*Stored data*
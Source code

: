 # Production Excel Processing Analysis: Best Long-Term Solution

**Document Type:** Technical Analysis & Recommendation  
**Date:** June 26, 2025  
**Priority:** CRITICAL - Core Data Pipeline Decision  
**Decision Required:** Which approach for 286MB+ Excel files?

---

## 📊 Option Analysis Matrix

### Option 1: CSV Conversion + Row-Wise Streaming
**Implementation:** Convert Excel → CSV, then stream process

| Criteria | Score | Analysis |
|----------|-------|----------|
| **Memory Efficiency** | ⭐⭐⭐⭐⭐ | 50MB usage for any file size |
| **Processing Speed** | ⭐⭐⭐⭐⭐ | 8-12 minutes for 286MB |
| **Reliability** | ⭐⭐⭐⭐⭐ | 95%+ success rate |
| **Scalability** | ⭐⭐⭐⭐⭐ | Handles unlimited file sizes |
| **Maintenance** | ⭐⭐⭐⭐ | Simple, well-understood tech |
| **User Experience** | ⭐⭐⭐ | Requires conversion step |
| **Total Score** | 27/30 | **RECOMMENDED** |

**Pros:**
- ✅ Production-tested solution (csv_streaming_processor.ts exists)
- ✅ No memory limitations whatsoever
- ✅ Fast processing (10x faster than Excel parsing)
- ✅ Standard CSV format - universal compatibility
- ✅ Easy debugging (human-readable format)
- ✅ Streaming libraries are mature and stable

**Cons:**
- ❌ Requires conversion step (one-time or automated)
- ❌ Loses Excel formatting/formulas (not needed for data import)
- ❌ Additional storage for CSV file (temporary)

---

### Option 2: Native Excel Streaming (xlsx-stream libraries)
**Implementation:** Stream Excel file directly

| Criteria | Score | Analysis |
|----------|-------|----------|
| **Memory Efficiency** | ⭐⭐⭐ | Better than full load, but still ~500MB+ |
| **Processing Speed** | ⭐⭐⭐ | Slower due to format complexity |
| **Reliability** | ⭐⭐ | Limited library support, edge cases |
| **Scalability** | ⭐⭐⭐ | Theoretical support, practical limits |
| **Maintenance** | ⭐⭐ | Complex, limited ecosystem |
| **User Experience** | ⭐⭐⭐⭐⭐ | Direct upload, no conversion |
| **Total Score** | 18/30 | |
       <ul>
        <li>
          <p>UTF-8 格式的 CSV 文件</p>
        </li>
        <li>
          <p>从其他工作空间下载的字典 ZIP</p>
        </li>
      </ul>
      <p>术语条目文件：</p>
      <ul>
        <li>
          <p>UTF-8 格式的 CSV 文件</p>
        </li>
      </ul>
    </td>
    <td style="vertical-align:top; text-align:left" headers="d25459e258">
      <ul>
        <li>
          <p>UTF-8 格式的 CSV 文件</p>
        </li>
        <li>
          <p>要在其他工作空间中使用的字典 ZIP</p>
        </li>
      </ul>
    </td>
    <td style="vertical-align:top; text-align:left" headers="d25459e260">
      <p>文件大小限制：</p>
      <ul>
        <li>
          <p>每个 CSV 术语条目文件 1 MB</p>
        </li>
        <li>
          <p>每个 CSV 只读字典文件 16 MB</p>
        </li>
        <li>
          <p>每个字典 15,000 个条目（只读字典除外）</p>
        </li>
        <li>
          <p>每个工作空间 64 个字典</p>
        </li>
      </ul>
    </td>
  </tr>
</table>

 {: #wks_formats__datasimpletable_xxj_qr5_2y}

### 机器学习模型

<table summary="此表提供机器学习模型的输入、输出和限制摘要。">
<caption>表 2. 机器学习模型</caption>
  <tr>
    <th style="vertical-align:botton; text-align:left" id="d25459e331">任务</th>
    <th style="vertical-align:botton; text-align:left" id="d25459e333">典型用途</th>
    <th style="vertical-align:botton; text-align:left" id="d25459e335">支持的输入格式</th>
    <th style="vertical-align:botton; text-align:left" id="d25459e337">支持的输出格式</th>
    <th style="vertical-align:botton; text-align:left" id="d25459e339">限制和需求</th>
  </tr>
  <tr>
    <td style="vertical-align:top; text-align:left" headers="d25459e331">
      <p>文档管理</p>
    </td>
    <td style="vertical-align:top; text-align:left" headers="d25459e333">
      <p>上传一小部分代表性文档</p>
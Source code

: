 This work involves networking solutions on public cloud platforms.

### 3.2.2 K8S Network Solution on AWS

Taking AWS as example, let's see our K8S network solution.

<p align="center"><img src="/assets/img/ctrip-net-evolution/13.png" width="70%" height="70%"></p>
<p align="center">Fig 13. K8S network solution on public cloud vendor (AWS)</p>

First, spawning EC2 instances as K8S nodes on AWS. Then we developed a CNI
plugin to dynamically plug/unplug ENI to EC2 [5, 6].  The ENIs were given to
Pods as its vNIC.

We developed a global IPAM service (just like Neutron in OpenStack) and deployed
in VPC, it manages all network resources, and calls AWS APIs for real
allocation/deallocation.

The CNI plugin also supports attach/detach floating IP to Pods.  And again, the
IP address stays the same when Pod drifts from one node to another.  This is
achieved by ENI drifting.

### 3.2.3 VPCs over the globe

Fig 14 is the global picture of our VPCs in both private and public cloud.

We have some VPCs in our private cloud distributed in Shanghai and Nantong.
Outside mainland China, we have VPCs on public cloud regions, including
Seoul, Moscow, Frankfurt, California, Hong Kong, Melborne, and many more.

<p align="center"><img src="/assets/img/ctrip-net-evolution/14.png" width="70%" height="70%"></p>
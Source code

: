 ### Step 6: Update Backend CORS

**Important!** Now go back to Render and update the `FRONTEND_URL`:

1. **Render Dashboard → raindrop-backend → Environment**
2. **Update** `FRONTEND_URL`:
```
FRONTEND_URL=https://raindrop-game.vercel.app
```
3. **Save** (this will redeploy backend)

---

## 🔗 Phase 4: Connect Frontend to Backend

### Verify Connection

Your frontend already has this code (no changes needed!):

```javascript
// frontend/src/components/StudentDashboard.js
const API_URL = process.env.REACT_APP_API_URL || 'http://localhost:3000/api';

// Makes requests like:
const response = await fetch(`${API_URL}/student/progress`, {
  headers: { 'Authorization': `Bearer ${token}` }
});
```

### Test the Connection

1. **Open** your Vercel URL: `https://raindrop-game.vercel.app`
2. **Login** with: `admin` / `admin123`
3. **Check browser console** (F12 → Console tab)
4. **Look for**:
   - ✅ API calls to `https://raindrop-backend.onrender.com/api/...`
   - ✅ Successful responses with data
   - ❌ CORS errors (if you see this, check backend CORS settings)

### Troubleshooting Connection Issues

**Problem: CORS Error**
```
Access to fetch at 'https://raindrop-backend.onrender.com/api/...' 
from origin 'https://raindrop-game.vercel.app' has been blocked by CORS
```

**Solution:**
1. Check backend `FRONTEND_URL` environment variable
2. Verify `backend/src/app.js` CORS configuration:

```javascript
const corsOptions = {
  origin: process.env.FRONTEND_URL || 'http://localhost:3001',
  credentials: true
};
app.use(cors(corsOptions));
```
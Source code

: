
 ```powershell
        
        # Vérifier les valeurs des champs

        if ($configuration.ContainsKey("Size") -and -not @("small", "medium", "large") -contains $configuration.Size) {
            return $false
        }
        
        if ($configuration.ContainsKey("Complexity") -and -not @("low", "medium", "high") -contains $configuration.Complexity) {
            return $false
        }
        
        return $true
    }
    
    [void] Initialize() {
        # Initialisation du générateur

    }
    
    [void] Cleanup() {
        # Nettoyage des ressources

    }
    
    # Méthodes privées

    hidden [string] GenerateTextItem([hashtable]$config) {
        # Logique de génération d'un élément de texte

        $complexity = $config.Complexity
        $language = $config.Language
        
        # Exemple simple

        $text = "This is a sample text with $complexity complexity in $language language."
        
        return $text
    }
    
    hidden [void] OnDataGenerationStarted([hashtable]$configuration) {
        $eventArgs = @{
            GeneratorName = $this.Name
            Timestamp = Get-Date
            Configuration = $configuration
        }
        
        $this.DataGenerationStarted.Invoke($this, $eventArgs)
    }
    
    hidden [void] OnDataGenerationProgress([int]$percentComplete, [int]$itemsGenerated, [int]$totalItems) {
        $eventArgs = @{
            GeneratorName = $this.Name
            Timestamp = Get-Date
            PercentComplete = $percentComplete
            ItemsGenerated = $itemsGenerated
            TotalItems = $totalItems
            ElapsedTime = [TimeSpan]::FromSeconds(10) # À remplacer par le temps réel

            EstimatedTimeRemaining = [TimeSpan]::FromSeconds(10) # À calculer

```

*Exercise*
Print, from the entries above, the line with "We have some", the line with "1. Check backend" and all lines between them, exactly and with nothing else.

*Response for this exercise*
We have some VPCs in our private cloud distributed in Shanghai and Nantong.
Outside mainland China, we have VPCs on public cloud regions, including
Seoul, Moscow, Frankfurt, California, Hong Kong, Melborne, and many more.

<p align="center"><img src="/assets/img/ctrip-net-evolution/14.png" width="70%" height="70%"></p>
Source code

: ### Step 6: Update Backend CORS

**Important!** Now go back to Render and update the `FRONTEND_URL`:

1. **Render Dashboard → raindrop-backend → Environment**
2. **Update** `FRONTEND_URL`:
```
FRONTEND_URL=https://raindrop-game.vercel.app
```
3. **Save** (this will redeploy backend)

---

## 🔗 Phase 4: Connect Frontend to Backend

### Verify Connection

Your frontend already has this code (no changes needed!):

```javascript
// frontend/src/components/StudentDashboard.js
const API_URL = process.env.REACT_APP_API_URL || 'http://localhost:3000/api';

// Makes requests like:
const response = await fetch(`${API_URL}/student/progress`, {
  headers: { 'Authorization': `Bearer ${token}` }
});
```

### Test the Connection

1. **Open** your Vercel URL: `https://raindrop-game.vercel.app`
2. **Login** with: `admin` / `admin123`
3. **Check browser console** (F12 → Console tab)
4. **Look for**:
   - ✅ API calls to `https://raindrop-backend.onrender.com/api/...`
   - ✅ Successful responses with data
   - ❌ CORS errors (if you see this, check backend CORS settings)

### Troubleshooting Connection Issues

**Problem: CORS Error**
```
Access to fetch at 'https://raindrop-backend.onrender.com/api/...' 
from origin 'https://raindrop-game.vercel.app' has been blocked by CORS
```

**Solution:**
1. Check backend `FRONTEND_URL` environment variable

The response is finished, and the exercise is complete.